New Era Tickets
- Company type: Subsidiary company
- Industry: Ticketing company
- Fate: merged with Paciolan
- Headquarters: Exton, Pennsylvania
- Key people: Fred Maglione, President & CEO Chad Phillips, General Manager, Asia
- Owner: Comcast
- Parent: Comcast Spectacor
- Website: New Era Tickets Fan One Marketing

= New Era Tickets =

Entertainment ticketing company located in Exton, Pennsylvania, United States

New Era Tickets was an entertainment ticketing company located in Exton, Pennsylvania, United States . The company provided full-service ticketing and fan marketing services for public assembly facilities, sports organizations, and entertainment companies.

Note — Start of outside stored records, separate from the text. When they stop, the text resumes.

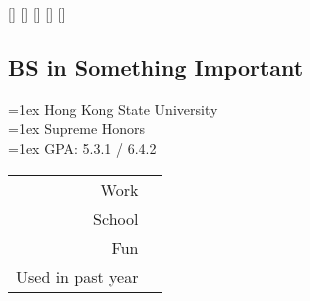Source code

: \documentclass{resume}
\begin{document}
\sffamily



\begin{headerstyle}

\makeheader%
  {\myfirstname}%
  {\mylastname}%
  [\myhomepage]%
  [\myemail]%
  [\myphone]%
  []%
  [\mygitlab]

\end{headerstyle}



\noindent
\begin{minipage}[t]{0.3\textwidth}



\begin{resumestyle}

\subsection{BS in Something Important}
\hangindent=1ex Hong Kong State University \\
\hangindent=1ex Supreme Honors \\
\hangindent=1ex GPA:\hspace{.5ex} 5.3.1 / 6.4.2

\end{resumestyle}



\begin{resumestyle}

\small{\begin{tabular}{rl}
  Work & \workdot{} \\
  School & \schooldot{} \\
  Fun & \hobbydot{} \\
  Used in past year & \specialstar{} \\
\end{tabular}}
\sectionsep{}


\end{resumestyle}
\end{minipage}
\end{document}
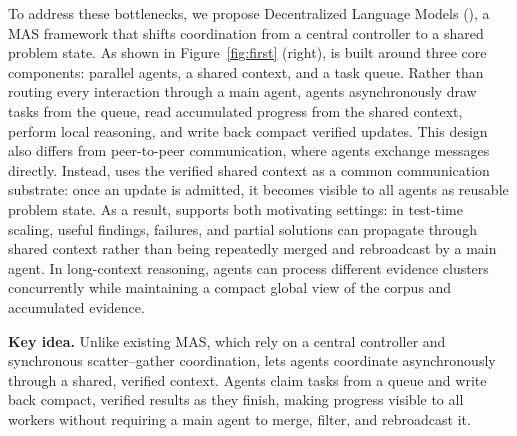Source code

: To address these bottlenecks, we propose Decentralized Language Models (\toolName{}), a MAS framework that shifts coordination from a central controller to a shared problem state. As shown in Figure~\ref{fig:first} (right), \toolName{} is built around three core components: parallel agents, a shared context, and a task queue. Rather than routing every interaction through a main agent, agents asynchronously draw tasks from the queue, read accumulated progress from the shared context, perform local reasoning, and write back compact verified updates. This design also differs from peer-to-peer communication, where agents exchange messages directly. Instead, \toolName{} uses the verified shared context as a common communication substrate: once an update is admitted, it becomes visible to all agents as reusable problem state. As a result, \toolName{} supports both motivating settings: in test-time scaling, useful findings, failures, and partial solutions can propagate through shared context rather than being repeatedly merged and rebroadcast by a main agent. In long-context reasoning, agents can process different evidence clusters concurrently while maintaining a compact global view of the corpus and accumulated evidence.
\begin{keyidea}
\textbf{Key idea.} Unlike existing MAS, which rely on a central controller and synchronous scatter--gather coordination, \toolName{} lets agents coordinate asynchronously through a shared, verified context. Agents claim tasks from a queue and write back compact, verified results as they finish, making progress visible to all workers without requiring a main agent to merge, filter, and rebroadcast it.
\end{keyidea}

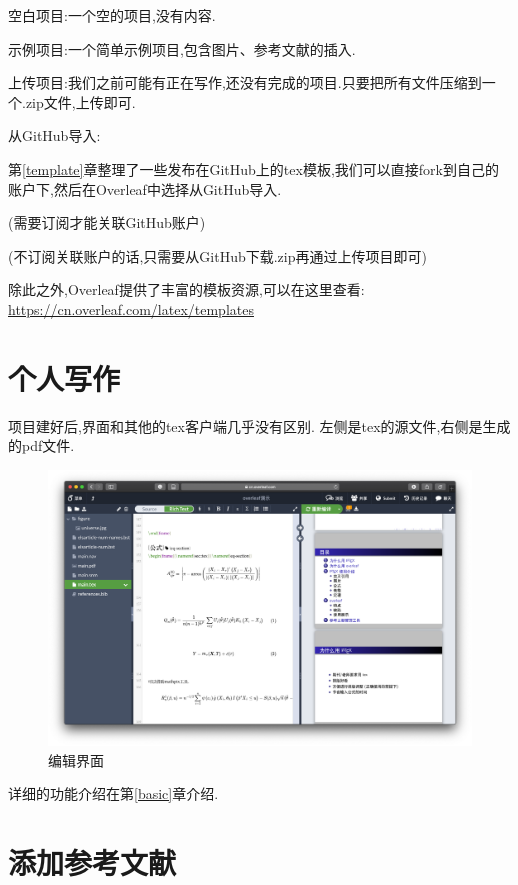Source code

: \documentclass[]{ctexbook}
\begin{document}
空白项目:一个空的项目,没有内容.

示例项目:一个简单示例项目,包含图片、参考文献的插入.

上传项目:我们之前可能有正在写作,还没有完成的项目.只要把所有文件压缩到一个.zip文件,上传即可.

从GitHub导入:

第\ref{template}章整理了一些发布在GitHub上的tex模板,我们可以直接fork到自己的账户下,然后在Overleaf中选择从GitHub导入.

(需要订阅才能关联GitHub账户)

(不订阅关联账户的话,只需要从GitHub下载.zip再通过上传项目即可)

除此之外,Overleaf提供了丰富的模板资源,可以在这里查看:
\url{https://cn.overleaf.com/latex/templates}

\hypertarget{section-4}{%
\section{个人写作}\label{section-4}}

项目建好后,界面和其他的tex客户端几乎没有区别.
左侧是tex的源文件,右侧是生成的pdf文件.

\begin{figure}
\centering
\includegraphics{figure/editepage.png}
\caption{编辑界面}
\end{figure}

详细的功能介绍在第\ref{basic}章介绍.

\hypertarget{section-5}{%
\section{添加参考文献}\label{section-5}}
\end{document}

New Era Tickets provided a ticketing platform with services that include internet ticket sales, order fulfillment, customer service, access control and print-at-home technology, up-selling and cross-selling, stored value technology, online ticket exchange, and ticket auctions.

In addition to the ticketing services, New Era Tickets also provided database marketing tools and services designed to improve ticket sales, give a view of customers and prospects, and increase customer retention. New Era Tickets does this through email deliverability, ability to customize messages and offers across marketing channels, lead scoring, and multi-tenant database architecture.

New Era Tickets was owned by Comcast Spectacor, a Philadelphia-based entertainment management company, and was headed by President and CEO Fred Maglione. The company uses technology provided by Paciolan and Neolane.

Comcast Spectacor acquired Paciolan in 2010; New Era Tickets was merged into Paciolan in 2014.